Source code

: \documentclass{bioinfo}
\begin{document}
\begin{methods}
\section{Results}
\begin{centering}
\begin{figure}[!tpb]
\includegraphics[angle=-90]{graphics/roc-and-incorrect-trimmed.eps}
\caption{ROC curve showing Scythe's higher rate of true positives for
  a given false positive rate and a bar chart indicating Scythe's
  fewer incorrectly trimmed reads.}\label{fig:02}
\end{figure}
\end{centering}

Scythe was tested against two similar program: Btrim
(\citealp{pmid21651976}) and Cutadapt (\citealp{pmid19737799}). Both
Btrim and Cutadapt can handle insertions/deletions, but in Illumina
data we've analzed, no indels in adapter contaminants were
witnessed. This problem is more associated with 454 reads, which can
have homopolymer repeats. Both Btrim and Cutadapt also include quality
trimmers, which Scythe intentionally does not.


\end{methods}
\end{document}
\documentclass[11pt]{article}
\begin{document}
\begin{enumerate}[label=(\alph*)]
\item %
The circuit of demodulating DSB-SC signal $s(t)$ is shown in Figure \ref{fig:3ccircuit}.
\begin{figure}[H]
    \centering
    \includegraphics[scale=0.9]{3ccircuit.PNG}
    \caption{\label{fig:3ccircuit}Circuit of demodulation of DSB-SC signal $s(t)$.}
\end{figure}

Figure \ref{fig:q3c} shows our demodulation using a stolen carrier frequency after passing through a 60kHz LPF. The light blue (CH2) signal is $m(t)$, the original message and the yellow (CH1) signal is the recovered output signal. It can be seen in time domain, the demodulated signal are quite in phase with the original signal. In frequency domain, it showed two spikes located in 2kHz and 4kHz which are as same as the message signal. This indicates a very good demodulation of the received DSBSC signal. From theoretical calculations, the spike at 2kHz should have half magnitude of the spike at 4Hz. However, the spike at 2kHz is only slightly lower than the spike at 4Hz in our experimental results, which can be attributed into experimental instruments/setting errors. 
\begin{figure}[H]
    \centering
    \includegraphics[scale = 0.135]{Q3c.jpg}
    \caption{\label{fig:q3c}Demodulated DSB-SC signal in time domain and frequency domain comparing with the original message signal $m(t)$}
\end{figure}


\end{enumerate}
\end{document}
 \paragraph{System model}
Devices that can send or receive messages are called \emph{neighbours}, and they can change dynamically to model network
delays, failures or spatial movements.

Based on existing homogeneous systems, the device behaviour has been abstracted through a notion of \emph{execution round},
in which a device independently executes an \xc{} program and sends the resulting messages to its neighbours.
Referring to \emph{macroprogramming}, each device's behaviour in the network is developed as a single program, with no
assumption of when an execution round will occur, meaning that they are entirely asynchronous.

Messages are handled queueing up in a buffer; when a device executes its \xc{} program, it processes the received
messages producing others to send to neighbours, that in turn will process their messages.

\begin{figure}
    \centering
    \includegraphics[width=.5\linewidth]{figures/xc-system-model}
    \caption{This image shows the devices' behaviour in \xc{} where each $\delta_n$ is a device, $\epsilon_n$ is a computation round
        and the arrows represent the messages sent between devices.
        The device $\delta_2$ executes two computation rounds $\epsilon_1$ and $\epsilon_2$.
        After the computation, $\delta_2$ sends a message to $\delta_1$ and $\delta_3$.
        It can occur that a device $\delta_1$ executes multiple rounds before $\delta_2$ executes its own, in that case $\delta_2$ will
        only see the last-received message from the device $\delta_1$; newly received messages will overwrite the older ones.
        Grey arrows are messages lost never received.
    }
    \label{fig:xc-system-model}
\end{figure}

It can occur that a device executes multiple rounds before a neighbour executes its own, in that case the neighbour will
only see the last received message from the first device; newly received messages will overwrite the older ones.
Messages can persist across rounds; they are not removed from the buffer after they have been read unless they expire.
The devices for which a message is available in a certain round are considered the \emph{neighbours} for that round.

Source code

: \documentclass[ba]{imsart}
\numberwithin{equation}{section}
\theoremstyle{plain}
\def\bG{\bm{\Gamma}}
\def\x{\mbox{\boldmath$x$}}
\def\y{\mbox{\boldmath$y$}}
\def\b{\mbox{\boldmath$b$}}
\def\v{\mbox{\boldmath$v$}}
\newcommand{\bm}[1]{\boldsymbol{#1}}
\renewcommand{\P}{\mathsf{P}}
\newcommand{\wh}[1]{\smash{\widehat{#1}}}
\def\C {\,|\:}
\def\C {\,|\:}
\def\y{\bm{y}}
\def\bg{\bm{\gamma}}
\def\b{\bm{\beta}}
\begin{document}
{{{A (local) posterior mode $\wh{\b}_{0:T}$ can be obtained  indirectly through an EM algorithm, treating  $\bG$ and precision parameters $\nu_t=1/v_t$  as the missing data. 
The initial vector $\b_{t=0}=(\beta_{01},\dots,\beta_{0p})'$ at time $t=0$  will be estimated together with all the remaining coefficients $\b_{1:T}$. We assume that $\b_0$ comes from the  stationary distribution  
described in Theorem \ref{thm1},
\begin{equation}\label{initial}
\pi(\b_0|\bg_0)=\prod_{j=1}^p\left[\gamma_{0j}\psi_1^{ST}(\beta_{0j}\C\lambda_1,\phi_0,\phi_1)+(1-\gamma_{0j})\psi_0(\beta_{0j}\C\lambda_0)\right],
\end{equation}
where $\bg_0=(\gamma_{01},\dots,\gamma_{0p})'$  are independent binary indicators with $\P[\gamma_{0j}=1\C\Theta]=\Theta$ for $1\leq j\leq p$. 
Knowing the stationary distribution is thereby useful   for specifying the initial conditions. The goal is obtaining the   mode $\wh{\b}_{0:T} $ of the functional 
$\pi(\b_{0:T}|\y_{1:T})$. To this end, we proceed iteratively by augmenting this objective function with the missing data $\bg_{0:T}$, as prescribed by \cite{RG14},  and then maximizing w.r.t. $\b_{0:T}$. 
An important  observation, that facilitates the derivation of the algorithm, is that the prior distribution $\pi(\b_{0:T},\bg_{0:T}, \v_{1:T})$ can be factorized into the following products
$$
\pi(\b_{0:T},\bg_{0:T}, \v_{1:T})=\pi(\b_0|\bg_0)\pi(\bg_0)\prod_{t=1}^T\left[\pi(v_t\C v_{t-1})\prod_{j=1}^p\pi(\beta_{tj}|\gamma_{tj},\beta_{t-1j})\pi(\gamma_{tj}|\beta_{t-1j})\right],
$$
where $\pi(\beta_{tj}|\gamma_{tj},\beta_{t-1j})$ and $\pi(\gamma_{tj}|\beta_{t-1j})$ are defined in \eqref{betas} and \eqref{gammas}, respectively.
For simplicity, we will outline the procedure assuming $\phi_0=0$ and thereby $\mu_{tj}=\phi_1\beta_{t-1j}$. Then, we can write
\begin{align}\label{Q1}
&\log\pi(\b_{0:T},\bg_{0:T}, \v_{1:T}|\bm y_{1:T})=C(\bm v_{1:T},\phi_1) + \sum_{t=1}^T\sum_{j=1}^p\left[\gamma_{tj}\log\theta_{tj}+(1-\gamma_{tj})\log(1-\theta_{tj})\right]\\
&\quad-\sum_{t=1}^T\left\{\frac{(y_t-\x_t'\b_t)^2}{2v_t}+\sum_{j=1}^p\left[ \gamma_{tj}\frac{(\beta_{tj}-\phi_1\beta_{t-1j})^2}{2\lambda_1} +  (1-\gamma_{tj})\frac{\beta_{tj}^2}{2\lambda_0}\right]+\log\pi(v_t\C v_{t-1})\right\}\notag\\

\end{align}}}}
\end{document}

══════

EXERCISE AIM: From the listing above, reproduce all the lines exactly.

REPLY:
Source code

: \documentclass{bioinfo}
\begin{document}
\begin{methods}
\section{Results}
\begin{centering}
\begin{figure}[!tpb]
\includegraphics[angle=-90]{graphics/roc-and-incorrect-trimmed.eps}
\caption{ROC curve showing Scythe's higher rate of true positives for
  a given false positive rate and a bar chart indicating Scythe's
  fewer incorrectly trimmed reads.}\label{fig:02}
\end{figure}
\end{centering}

Scythe was tested against two similar program: Btrim
(\citealp{pmid21651976}) and Cutadapt (\citealp{pmid19737799}). Both
Btrim and Cutadapt can handle insertions/deletions, but in Illumina
data we've analzed, no indels in adapter contaminants were
witnessed. This problem is more associated with 454 reads, which can
have homopolymer repeats. Both Btrim and Cutadapt also include quality
trimmers, which Scythe intentionally does not.


\end{methods}
\end{document}
\documentclass[11pt]{article}
\begin{document}
\begin{enumerate}[label=(\alph*)]
\item %
The circuit of demodulating DSB-SC signal $s(t)$ is shown in Figure \ref{fig:3ccircuit}.
\begin{figure}[H]
    \centering
    \includegraphics[scale=0.9]{3ccircuit.PNG}
    \caption{\label{fig:3ccircuit}Circuit of demodulation of DSB-SC signal $s(t)$.}
\end{figure}

Figure \ref{fig:q3c} shows our demodulation using a stolen carrier frequency after passing through a 60kHz LPF. The light blue (CH2) signal is $m(t)$, the original message and the yellow (CH1) signal is the recovered output signal. It can be seen in time domain, the demodulated signal are quite in phase with the original signal. In frequency domain, it showed two spikes located in 2kHz and 4kHz which are as same as the message signal. This indicates a very good demodulation of the received DSBSC signal. From theoretical calculations, the spike at 2kHz should have half magnitude of the spike at 4Hz. However, the spike at 2kHz is only slightly lower than the spike at 4Hz in our experimental results, which can be attributed into experimental instruments/setting errors. 
\begin{figure}[H]
    \centering
    \includegraphics[scale = 0.135]{Q3c.jpg}
    \caption{\label{fig:q3c}Demodulated DSB-SC signal in time domain and frequency domain comparing with the original message signal $m(t)$}
\end{figure}


\end{enumerate}
\end{document}
 \paragraph{System model}
Devices that can send or receive messages are called \emph{neighbours}, and they can change dynamically to model network
delays, failures or spatial movements.

Based on existing homogeneous systems, the device behaviour has been abstracted through a notion of \emph{execution round},
in which a device independently executes an \xc{} program and sends the resulting messages to its neighbours.
Referring to \emph{macroprogramming}, each device's behaviour in the network is developed as a single program, with no
assumption of when an execution round will occur, meaning that they are entirely asynchronous.

Messages are handled queueing up in a buffer; when a device executes its \xc{} program, it processes the received
messages producing others to send to neighbours, that in turn will process their messages.

\begin{figure}
    \centering
    \includegraphics[width=.5\linewidth]{figures/xc-system-model}
    \caption{This image shows the devices' behaviour in \xc{} where each $\delta_n$ is a device, $\epsilon_n$ is a computation round
        and the arrows represent the messages sent between devices.
        The device $\delta_2$ executes two computation rounds $\epsilon_1$ and $\epsilon_2$.
        After the computation, $\delta_2$ sends a message to $\delta_1$ and $\delta_3$.
        It can occur that a device $\delta_1$ executes multiple rounds before $\delta_2$ executes its own, in that case $\delta_2$ will
        only see the last-received message from the device $\delta_1$; newly received messages will overwrite the older ones.
        Grey arrows are messages lost never received.
    }
    \label{fig:xc-system-model}
\end{figure}

It can occur that a device executes multiple rounds before a neighbour executes its own, in that case the neighbour will
only see the last received message from the first device; newly received messages will overwrite the older ones.
Messages can persist across rounds; they are not removed from the buffer after they have been read unless they expire.
The devices for which a message is available in a certain round are considered the \emph{neighbours} for that round.

Source code

: \documentclass[ba]{imsart}
\numberwithin{equation}{section}
\theoremstyle{plain}
\def\bG{\bm{\Gamma}}
\def\x{\mbox{\boldmath$x$}}
\def\y{\mbox{\boldmath$y$}}
\def\b{\mbox{\boldmath$b$}}
\def\v{\mbox{\boldmath$v$}}
\newcommand{\bm}[1]{\boldsymbol{#1}}
\renewcommand{\P}{\mathsf{P}}
\newcommand{\wh}[1]{\smash{\widehat{#1}}}
\def\C {\,|\:}
\def\C {\,|\:}
\def\y{\bm{y}}
\def\bg{\bm{\gamma}}
\def\b{\bm{\beta}}
\begin{document}
{{{A (local) posterior mode $\wh{\b}_{0:T}$ can be obtained  indirectly through an EM algorithm, treating  $\bG$ and precision parameters $\nu_t=1/v_t$  as the missing data. 
The initial vector $\b_{t=0}=(\beta_{01},\dots,\beta_{0p})'$ at time $t=0$  will be estimated together with all the remaining coefficients $\b_{1:T}$. We assume that $\b_0$ comes from the  stationary distribution  
described in Theorem \ref{thm1},
\begin{equation}\label{initial}
\pi(\b_0|\bg_0)=\prod_{j=1}^p\left[\gamma_{0j}\psi_1^{ST}(\beta_{0j}\C\lambda_1,\phi_0,\phi_1)+(1-\gamma_{0j})\psi_0(\beta_{0j}\C\lambda_0)\right],
\end{equation}
where $\bg_0=(\gamma_{01},\dots,\gamma_{0p})'$  are independent binary indicators with $\P[\gamma_{0j}=1\C\Theta]=\Theta$ for $1\leq j\leq p$. 
Knowing the stationary distribution is thereby useful   for specifying the initial conditions. The goal is obtaining the   mode $\wh{\b}_{0:T} $ of the functional 
$\pi(\b_{0:T}|\y_{1:T})$. To this end, we proceed iteratively by augmenting this objective function with the missing data $\bg_{0:T}$, as prescribed by \cite{RG14},  and then maximizing w.r.t. $\b_{0:T}$. 
An important  observation, that facilitates the derivation of the algorithm, is that the prior distribution $\pi(\b_{0:T},\bg_{0:T}, \v_{1:T})$ can be factorized into the following products
$$
\pi(\b_{0:T},\bg_{0:T}, \v_{1:T})=\pi(\b_0|\bg_0)\pi(\bg_0)\prod_{t=1}^T\left[\pi(v_t\C v_{t-1})\prod_{j=1}^p\pi(\beta_{tj}|\gamma_{tj},\beta_{t-1j})\pi(\gamma_{tj}|\beta_{t-1j})\right],
$$
where $\pi(\beta_{tj}|\gamma_{tj},\beta_{t-1j})$ and $\pi(\gamma_{tj}|\beta_{t-1j})$ are defined in \eqref{betas} and \eqref{gammas}, respectively.
For simplicity, we will outline the procedure assuming $\phi_0=0$ and thereby $\mu_{tj}=\phi_1\beta_{t-1j}$. Then, we can write
\begin{align}\label{Q1}
&\log\pi(\b_{0:T},\bg_{0:T}, \v_{1:T}|\bm y_{1:T})=C(\bm v_{1:T},\phi_1) + \sum_{t=1}^T\sum_{j=1}^p\left[\gamma_{tj}\log\theta_{tj}+(1-\gamma_{tj})\log(1-\theta_{tj})\right]\\
&\quad-\sum_{t=1}^T\left\{\frac{(y_t-\x_t'\b_t)^2}{2v_t}+\sum_{j=1}^p\left[ \gamma_{tj}\frac{(\beta_{tj}-\phi_1\beta_{t-1j})^2}{2\lambda_1} +  (1-\gamma_{tj})\frac{\beta_{tj}^2}{2\lambda_0}\right]+\log\pi(v_t\C v_{t-1})\right\}\notag\\

\end{align}}}}
\end{document}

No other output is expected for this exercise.